"Is that what they're talking about?"
That is the phrase, uttered in the back of my mind, that made me realize just how hopeless things are. I woke up on Friday to several people on my facebook feed horrified over "this morning's news". Bracing myself, I googled "news", and scrolled through. After finding no "ISIS strikes again" or the word "bombing", I scrolled back to the top, to the article about the Dallas shooting. "12 Officers Shot at Dallas Protest Against Police Shootings". That was the headline. And my next thought was "Is that what they're talking about?"
It makes me feel physically sick to realize that five people are dead, and nine others injured, and it didn't seem bad enough for me to immediately understand what a tragedy that is. I am not hopeless because bad things happen in this world. I am hopeless because of my reaction to them.
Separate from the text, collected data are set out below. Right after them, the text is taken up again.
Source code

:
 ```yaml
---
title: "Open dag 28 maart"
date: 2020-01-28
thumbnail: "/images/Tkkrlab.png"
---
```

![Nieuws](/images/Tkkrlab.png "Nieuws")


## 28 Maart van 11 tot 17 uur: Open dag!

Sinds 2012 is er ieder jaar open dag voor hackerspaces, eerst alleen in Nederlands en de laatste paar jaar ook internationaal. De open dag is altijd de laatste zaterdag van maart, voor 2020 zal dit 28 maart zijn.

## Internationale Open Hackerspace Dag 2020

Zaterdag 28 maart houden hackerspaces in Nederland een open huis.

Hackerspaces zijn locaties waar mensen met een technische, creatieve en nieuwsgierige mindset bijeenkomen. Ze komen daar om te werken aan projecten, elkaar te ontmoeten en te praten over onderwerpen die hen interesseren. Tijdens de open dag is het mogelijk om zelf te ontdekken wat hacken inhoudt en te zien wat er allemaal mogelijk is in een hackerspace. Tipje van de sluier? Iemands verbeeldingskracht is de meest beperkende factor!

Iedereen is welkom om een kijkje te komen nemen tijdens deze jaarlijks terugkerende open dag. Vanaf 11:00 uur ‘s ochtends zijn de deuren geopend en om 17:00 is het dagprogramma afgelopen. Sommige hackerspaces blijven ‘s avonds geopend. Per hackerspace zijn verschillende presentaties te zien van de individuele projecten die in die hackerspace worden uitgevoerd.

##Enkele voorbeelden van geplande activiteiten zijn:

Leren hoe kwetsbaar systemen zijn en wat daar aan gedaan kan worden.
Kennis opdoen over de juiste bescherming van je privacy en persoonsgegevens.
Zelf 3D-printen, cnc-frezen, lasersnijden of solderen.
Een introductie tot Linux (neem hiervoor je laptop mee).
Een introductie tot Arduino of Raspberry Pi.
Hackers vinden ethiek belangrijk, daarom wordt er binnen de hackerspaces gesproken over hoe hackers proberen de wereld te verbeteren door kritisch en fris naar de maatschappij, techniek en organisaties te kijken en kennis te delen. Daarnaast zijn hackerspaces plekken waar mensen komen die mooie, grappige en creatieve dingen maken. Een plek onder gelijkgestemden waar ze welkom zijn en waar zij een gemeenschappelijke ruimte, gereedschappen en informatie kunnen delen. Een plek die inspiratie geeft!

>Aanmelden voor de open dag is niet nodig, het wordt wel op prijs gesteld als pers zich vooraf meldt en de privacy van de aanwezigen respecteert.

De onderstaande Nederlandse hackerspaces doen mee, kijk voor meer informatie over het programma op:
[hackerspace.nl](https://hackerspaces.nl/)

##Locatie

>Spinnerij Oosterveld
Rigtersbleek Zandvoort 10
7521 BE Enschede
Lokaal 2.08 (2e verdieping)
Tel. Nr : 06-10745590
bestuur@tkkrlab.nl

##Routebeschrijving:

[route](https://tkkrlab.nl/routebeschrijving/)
I'm one of the most sensitive people you'll ever meet. I do my best not to avoid the news, but I rarely watch anything violent because it upsets me too much. But somehow, even I am becoming desensitized. Some people might call this toughening up, but I do not want to toughen up. Every single time people die, I want my heart to break into a million pieces. But it doesn't anymore. Now I sit and wonder if five lives are enough to make people upset, if I should be upset too.
Lately I just don't know what to do. It feels like every single day I wake up, and something terrible has happened. And it's starting to feel like there's no coming back from this. I have a sense of a great unraveling, like all the progress we've made in this country and in the world is being undone. Maybe there never was much progress, maybe now, in the world of social media, things are just more visible than they used to be. But there's a feeling in my gut that says it's more than that. Perhaps hate and prejudice has always been there, but when did it start winning?
Violence and hatred have gained terrifying power. It's getting harder and harder to believe that any amount of good could ever overcome our problems. Even the idea of good is so opinionated and volatile, I'm not sure what to think anymore. What is right? What is loving? What is realistic? What will actually solve anything?
St. Jude, you are the patron saint of hopeless causes, of those in despair, and I think we need you right now. Break our hearts, break them into a million pieces. Help us understand each other. love each other, listen to each other, and realize that we're all intricately and inextricably connected. Replace our despair with hope.